DA ÂNFORA AO GRAND CRU
Oito mil anos de vinho — das origens do Cáucaso às Bodas de Caná, do Grand Cru ao desafio climático
Dra. Mara Rute Lima Hercelin
Trecho da aula Magna

Antes de começarmos, quero que observem numa coisa. Hoje vamos passar o dia inteiro à volta de uma única bebida. Uma bebida que, do ponto de vista biológico, é um acidente: sumo de uva que fermentou. As leveduras que estavam na película do bago consumiram o açúcar e transformaram-no em álcool. Isto acontece sozinho, sem ninguém. Aconteceu milhões de vezes antes de existir um único ser humano para reparar. Porque, como escreveu Lavoisier no Tratado Elementar de Química, em 1789, nada se cria: há a mesma quantidade de matéria antes e depois da operação. Tudo se transforma.

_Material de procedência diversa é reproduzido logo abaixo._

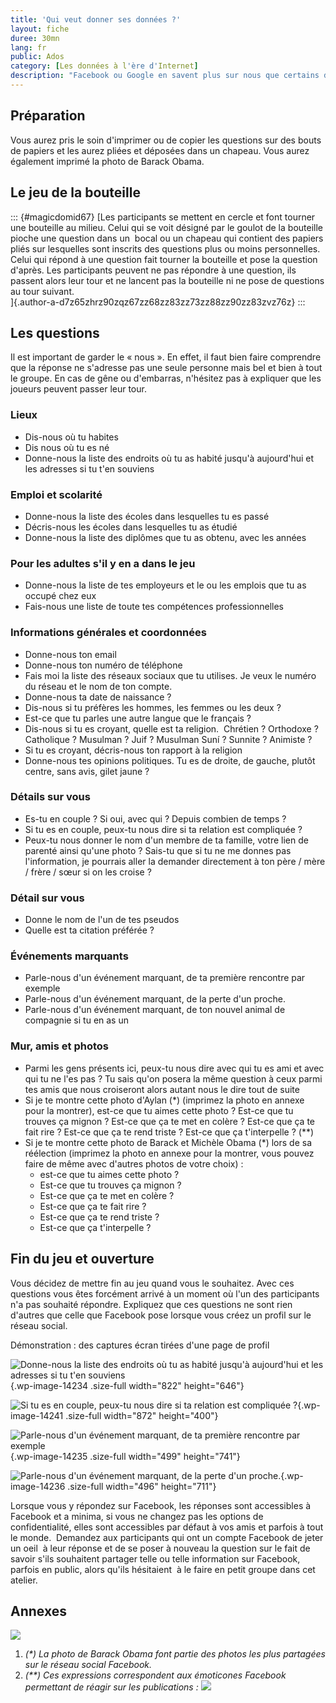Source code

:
 ```yaml
---
title: 'Qui veut donner ses données ?'
layout: fiche
duree: 30mn
lang: fr
public: Ados
category: [Les données à l'ère d'Internet]
description: "Facebook ou Google en savent plus sur nous que certains de nos amis, pas uniquement parce qu’ils récupèrent nos infos mais aussi parce que nous leur donnons sciemment. L’objectif de cet atelier est de montrer à quel point les questions de certains réseaux sociaux nécessaires à la création d’un profil sont intrusives. Dans cet atelier, on va faire comprendre à travers un jeu de la bouteille que lorsqu’on pose des questions oralement devant tout le monde, on refuse d’y répondre si celle-ci est soit trop personnelle soit gênante alors que sur Facebook la majorité des gens livrent ce genre d’informations sans problème."
---
```


Préparation
-----------


Vous aurez pris le soin d'imprimer ou de copier les questions sur des
bouts de papiers et les aurez pliées et déposées dans un chapeau. Vous
aurez également imprimé la photo de Barack Obama.


Le jeu de la bouteille
----------------------

::: {#magicdomid67}
[Les participants se mettent en cercle et font tourner une bouteille au
milieu. Celui qui se voit désigné par le goulot de la bouteille pioche
une question dans un  bocal ou un chapeau qui contient des papiers pliés
sur lesquelles sont inscrits des questions plus ou moins personnelles.
Celui qui répond à une question fait tourner la bouteille et pose la
question d'après. Les participants peuvent ne pas répondre à une
question, ils passent alors leur tour et ne lancent pas la bouteille ni
ne pose de questions au tour suivant.\
]{.author-a-d7z65zhrz90zqz67zz68zz83zz73zz88zz90zz83zvz76z}
:::

Les questions
-------------

Il est important de garder le « nous ». En effet, il faut bien faire
comprendre que la réponse ne s'adresse pas une seule personne mais bel
et bien à tout le groupe. En cas de gêne ou d'embarras, n'hésitez pas à
expliquer que les joueurs peuvent passer leur tour.


### Lieux

-   Dis-nous où tu habites
-   Dis nous où tu es né
-   Donne-nous la liste des endroits où tu as habité jusqu'à aujourd'hui
    et les adresses si tu t'en souviens

### Emploi et scolarité

-   Donne-nous la liste des écoles dans lesquelles tu es passé
-   Décris-nous les écoles dans lesquelles tu as étudié
-   Donne-nous la liste des diplômes que tu as obtenu, avec les années

### Pour les adultes s'il y en a dans le jeu

-   Donne-nous la liste de tes employeurs et le ou les emplois que tu as
    occupé chez eux
-   Fais-nous une liste de toute tes compétences professionnelles

### Informations générales et coordonnées

-   Donne-nous ton email
-   Donne-nous ton numéro de téléphone
-   Fais moi la liste des réseaux sociaux que tu utilises. Je veux le
    numéro du réseau et le nom de ton compte.
-   Donne-nous ta date de naissance ?
-   Dis-nous si tu préfères les hommes, les femmes ou les deux ?
-   Est-ce que tu parles une autre langue que le français ?
-   Dis-nous si tu es croyant, quelle est ta religion.  Chrétien ?
    Orthodoxe ? Catholique ? Musulman ? Juif ? Musulman Suní ? Sunnite ?
    Animiste ?
-   Si tu es croyant, décris-nous ton rapport à la religion
-   Donne-nous tes opinions politiques. Tu es de droite, de gauche,
    plutôt centre, sans avis, gilet jaune ?

### Détails sur vous

-   Es-tu en couple ? Si oui, avec qui ? Depuis combien de temps ?
-   Si tu es en couple, peux-tu nous dire si ta relation est compliquée
    ?
-   Peux-tu nous donner le nom d'un membre de ta famille, votre lien de
    parenté ainsi qu'une photo ? Sais-tu que si tu ne me donnes pas
    l'information, je pourrais aller la demander directement à ton père
    / mère / frère / sœur si on les croise ?

### Détail sur vous

-   Donne le nom de l'un de tes pseudos
-   Quelle est ta citation préférée ?

### Événements marquants

-   Parle-nous d'un événement marquant, de ta première rencontre par
    exemple
-   Parle-nous d'un événement marquant, de la perte d'un proche.
-   Parle-nous d'un événement marquant, de ton nouvel animal de
    compagnie si tu en as un

### Mur, amis et photos

-   Parmi les gens présents ici, peux-tu nous dire avec qui tu es ami et
    avec qui tu ne l'es pas ? Tu sais qu'on posera la même question à
    ceux parmi tes amis que nous croiseront alors autant nous le dire
    tout de suite
-   Si je te montre cette photo d'Aylan (\*) (imprimez la photo en
    annexe pour la montrer), est-ce que tu aimes cette photo ? Est-ce
    que tu trouves ça mignon ? Est-ce que ça te met en colère ? Est-ce
    que ça te fait rire ? Est-ce que ça te rend triste ? Est-ce que ça
    t'interpelle ? (\*\*)
-   Si je te montre cette photo de Barack et Michèle Obama (\*) lors de
    sa réélection (imprimez la photo en annexe pour la montrer, vous
    pouvez faire de même avec d'autres photos de votre choix) :
    -   est-ce que tu aimes cette photo ?
    -   Est-ce que tu trouves ça mignon ?
    -   Est-ce que ça te met en colère ?
    -   Est-ce que ça te fait rire ?
    -   Est-ce que ça te rend triste ?
    -   Est-ce que ça t'interpelle ?

Fin du jeu et ouverture
-----------------------

Vous décidez de mettre fin au jeu quand vous le souhaitez. Avec ces
questions vous êtes forcément arrivé à un moment où l'un des
participants n'a pas souhaité répondre. Expliquez que ces questions ne
sont rien d'autres que celle que Facebook pose lorsque vous créez un
profil sur le réseau social.


Démonstration : des captures écran tirées d'une page de profil

![Donne-nous la liste des endroits où tu as habité jusqu'à aujourd'hui
et les adresses si tu t'en
souviens](https://voyageursdunumerique.fr/wp-content/uploads/2019/01/Sélection_031.png){.wp-image-14234
.size-full width="822" height="646"}

![Si tu es en couple, peux-tu nous dire si ta relation est compliquée
?](https://voyageursdunumerique.fr/wp-content/uploads/2019/01/Sélection_036.png){.wp-image-14241
.size-full width="872" height="400"}

![Parle-nous d'un événement marquant, de ta première rencontre par
exemple](https://voyageursdunumerique.fr/wp-content/uploads/2019/01/Sélection_032.png){.wp-image-14235
.size-full width="499" height="741"}


![Parle-nous d'un événement marquant, de la perte d'un
proche.](https://voyageursdunumerique.fr/wp-content/uploads/2019/01/Sélection_033.png){.wp-image-14236
.size-full width="496" height="711"}


Lorsque vous y répondez sur Facebook, les réponses sont accessibles à
Facebook et a minima, si vous ne changez pas les options de
confidentialité, elles sont accessibles par défaut à vos amis et parfois
à tout le monde.  Demandez aux participants qui ont un compte Facebook
de jeter un oeil  à leur réponse et de se poser à nouveau la question
sur le fait de savoir s'ils souhaitent partager telle ou telle
information sur Facebook, parfois en public, alors qu'ils hésitaient  à
le faire en petit groupe dans cet atelier.


Annexes
-------


[![](https://voyageursdunumerique.fr/wp-content/uploads/2019/01/michelle-obama-abbraccia-barack.jpg)](https://voyageursdunumerique.fr/wp-content/uploads/2019/01/michelle-obama-abbraccia-barack.jpg)


1.  *(\*) La photo de Barack Obama font partie des photos les plus
    partagées sur le réseau social Facebook.*
2.  *(\*\*) Ces expressions correspondent aux émoticones Facebook
    permettant de réagir sur les publications :
    [![](https://voyageursdunumerique.fr/wp-content/uploads/2019/01/Sélection_037-e1548344477521.png)](https://voyageursdunumerique.fr/wp-content/uploads/2019/01/Sélection_037.png)*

Mas este encontro é, antes de tudo, um exercício sobre o olhar. E aqui deixo-vos Saramago, na epígrafe do Ensaio sobre a Cegueira: se podes olhar, vê; se podes ver, repara. Saramago atribui a frase a um Livro dos Conselhos que nunca existiu — inventou a fonte para dizer uma verdade. Guardem isso, porque é exatamente o que a pintura faz.
O que muda tudo, portanto, não é a fermentação. É o dia em que alguém reparou. E, mais do que isso, o dia em que alguém decidiu que aquilo não podia ficar entregue ao acaso — que ia plantar a videira, escolher a uva, guardar o líquido num recipiente, dar-lhe um nome e um lugar. Nesse dia nasce qualquer coisa que já não é agricultura. É cultura.
O fio que vamos seguir hoje é este: como é que um acidente biológico se torna, sucessivamente, um bem religioso, um bem político, um bem econômico e, por fim, uma obra de arte com nome próprio, ano de nascimento e preço de leilão. E como é que essa construção de oito mil anos está agora posta em xeque por qualquer coisa que nenhum dos protagonistas desta história previu: um clima que está mudando mais depressa do que a videira consegue acompanhar.
O nosso encontro terá três momentos. De manhã, aqui. À tarde, na Cité du Vin, vocês vão ver com os olhos aquilo que eu contei com palavras. E ao fim do dia, no oitavo piso, com Bordeaux aos nossos pés, fazemos a única coisa que falta: provar.
Para mim é importante que entendam, desde já, que este não é um encontro com um produto de luxo, como muitos pensam. É o contrário. O que me interessa hoje é reaproximar as pessoas de um líquido que ocupa, na nossa memória, um lugar muito anterior ao preço.
Deixem-me dizê-lo pela minha própria memória.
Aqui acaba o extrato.